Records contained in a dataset
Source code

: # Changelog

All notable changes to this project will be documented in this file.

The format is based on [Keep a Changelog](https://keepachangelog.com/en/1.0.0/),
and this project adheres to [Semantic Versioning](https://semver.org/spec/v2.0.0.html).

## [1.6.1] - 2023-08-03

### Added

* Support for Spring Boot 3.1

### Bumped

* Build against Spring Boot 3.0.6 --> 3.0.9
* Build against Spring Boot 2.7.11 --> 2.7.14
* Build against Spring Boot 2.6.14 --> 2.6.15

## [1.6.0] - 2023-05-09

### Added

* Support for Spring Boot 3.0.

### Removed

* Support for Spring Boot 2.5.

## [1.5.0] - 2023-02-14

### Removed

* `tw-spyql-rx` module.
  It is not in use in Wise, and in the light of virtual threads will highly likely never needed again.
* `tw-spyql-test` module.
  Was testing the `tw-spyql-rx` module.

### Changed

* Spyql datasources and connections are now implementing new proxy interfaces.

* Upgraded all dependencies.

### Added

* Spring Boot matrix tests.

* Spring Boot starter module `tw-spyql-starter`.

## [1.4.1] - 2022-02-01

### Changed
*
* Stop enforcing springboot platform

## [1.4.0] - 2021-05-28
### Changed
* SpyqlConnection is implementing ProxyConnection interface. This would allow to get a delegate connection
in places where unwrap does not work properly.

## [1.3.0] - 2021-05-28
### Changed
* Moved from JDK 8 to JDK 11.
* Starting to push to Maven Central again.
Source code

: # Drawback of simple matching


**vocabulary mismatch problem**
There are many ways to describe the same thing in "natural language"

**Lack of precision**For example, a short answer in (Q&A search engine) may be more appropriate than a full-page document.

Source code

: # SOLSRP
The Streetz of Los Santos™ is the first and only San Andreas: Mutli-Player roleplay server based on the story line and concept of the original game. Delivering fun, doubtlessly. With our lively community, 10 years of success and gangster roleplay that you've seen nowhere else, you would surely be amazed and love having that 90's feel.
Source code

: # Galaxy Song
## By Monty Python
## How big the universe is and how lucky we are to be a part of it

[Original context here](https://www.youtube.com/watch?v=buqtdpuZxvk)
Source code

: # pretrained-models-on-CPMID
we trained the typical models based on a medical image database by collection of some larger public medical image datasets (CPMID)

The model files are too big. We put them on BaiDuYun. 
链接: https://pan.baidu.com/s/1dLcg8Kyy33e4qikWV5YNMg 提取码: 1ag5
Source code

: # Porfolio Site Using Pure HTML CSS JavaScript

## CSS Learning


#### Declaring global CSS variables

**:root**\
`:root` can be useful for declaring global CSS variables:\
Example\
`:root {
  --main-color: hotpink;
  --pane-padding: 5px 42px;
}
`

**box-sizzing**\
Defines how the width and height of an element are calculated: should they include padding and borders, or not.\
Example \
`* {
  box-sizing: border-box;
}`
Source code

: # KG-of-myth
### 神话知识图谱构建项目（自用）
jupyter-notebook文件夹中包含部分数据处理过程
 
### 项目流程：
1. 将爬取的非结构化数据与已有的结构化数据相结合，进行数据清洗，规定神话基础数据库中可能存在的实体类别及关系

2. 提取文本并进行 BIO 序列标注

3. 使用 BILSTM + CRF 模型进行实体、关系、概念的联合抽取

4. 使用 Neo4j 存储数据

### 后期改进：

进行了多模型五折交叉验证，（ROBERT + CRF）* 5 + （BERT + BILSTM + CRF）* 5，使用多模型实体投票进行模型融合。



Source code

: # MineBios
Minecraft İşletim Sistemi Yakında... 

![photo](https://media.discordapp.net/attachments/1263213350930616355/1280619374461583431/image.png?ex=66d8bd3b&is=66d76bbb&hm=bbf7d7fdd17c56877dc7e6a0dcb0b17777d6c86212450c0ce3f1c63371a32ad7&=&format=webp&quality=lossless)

* [ABOUT THIS EXERCISE]: The expected output is every line of the records in which the string "against" appears.

* [RESPONSE]:
* Build against Spring Boot 3.0.6 --> 3.0.9
* Build against Spring Boot 2.7.11 --> 2.7.14
* Build against Spring Boot 2.6.14 --> 2.6.15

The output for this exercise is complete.